▶ Your goal:
Each entry that follows should be retyped in full and exactly.

----- Extracted data -----

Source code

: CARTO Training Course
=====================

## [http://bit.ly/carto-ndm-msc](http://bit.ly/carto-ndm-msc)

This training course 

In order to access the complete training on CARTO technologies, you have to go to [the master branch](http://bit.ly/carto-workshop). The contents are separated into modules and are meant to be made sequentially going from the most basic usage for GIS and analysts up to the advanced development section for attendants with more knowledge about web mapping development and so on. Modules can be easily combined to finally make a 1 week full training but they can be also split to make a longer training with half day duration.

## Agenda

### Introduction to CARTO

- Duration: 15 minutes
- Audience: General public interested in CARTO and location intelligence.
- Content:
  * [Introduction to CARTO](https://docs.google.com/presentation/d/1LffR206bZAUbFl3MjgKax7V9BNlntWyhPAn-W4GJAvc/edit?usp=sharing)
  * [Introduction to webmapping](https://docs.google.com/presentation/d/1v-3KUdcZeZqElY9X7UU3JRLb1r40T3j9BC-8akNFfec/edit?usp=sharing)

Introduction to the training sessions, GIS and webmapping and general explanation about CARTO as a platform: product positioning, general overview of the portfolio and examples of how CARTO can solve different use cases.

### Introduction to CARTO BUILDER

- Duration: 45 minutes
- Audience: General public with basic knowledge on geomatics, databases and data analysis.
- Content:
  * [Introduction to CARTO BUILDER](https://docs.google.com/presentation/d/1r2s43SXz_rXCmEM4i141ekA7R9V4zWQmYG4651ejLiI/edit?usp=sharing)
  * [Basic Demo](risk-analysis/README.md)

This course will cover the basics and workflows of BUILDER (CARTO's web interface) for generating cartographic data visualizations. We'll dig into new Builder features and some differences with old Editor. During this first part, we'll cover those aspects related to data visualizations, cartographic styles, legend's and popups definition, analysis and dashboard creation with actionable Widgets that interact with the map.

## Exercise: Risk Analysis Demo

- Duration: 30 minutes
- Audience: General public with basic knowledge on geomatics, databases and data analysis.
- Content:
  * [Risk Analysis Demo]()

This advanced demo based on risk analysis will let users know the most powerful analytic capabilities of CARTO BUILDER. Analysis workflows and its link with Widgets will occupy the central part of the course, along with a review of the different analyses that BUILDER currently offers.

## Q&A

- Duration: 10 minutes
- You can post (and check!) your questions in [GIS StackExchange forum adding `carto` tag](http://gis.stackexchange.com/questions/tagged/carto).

-----

▶ Reply to the task:
Source code

: CARTO Training Course
=====================

## [http://bit.ly/carto-ndm-msc](http://bit.ly/carto-ndm-msc)

This training course 

In order to access the complete training on CARTO technologies, you have to go to [the master branch](http://bit.ly/carto-workshop). The contents are separated into modules and are meant to be made sequentially going from the most basic usage for GIS and analysts up to the advanced development section for attendants with more knowledge about web mapping development and so on. Modules can be easily combined to finally make a 1 week full training but they can be also split to make a longer training with half day duration.

## Agenda

### Introduction to CARTO

- Duration: 15 minutes
- Audience: General public interested in CARTO and location intelligence.
- Content:
  * [Introduction to CARTO](https://docs.google.com/presentation/d/1LffR206bZAUbFl3MjgKax7V9BNlntWyhPAn-W4GJAvc/edit?usp=sharing)
  * [Introduction to webmapping](https://docs.google.com/presentation/d/1v-3KUdcZeZqElY9X7UU3JRLb1r40T3j9BC-8akNFfec/edit?usp=sharing)

Introduction to the training sessions, GIS and webmapping and general explanation about CARTO as a platform: product positioning, general overview of the portfolio and examples of how CARTO can solve different use cases.

### Introduction to CARTO BUILDER

- Duration: 45 minutes
- Audience: General public with basic knowledge on geomatics, databases and data analysis.
- Content:
  * [Introduction to CARTO BUILDER](https://docs.google.com/presentation/d/1r2s43SXz_rXCmEM4i141ekA7R9V4zWQmYG4651ejLiI/edit?usp=sharing)
  * [Basic Demo](risk-analysis/README.md)

This course will cover the basics and workflows of BUILDER (CARTO's web interface) for generating cartographic data visualizations. We'll dig into new Builder features and some differences with old Editor. During this first part, we'll cover those aspects related to data visualizations, cartographic styles, legend's and popups definition, analysis and dashboard creation with actionable Widgets that interact with the map.

## Exercise: Risk Analysis Demo

- Duration: 30 minutes
- Audience: General public with basic knowledge on geomatics, databases and data analysis.
- Content:
  * [Risk Analysis Demo]()

This advanced demo based on risk analysis will let users know the most powerful analytic capabilities of CARTO BUILDER. Analysis workflows and its link with Widgets will occupy the central part of the course, along with a review of the different analyses that BUILDER currently offers.

## Q&A

- Duration: 10 minutes
- You can post (and check!) your questions in [GIS StackExchange forum adding `carto` tag](http://gis.stackexchange.com/questions/tagged/carto).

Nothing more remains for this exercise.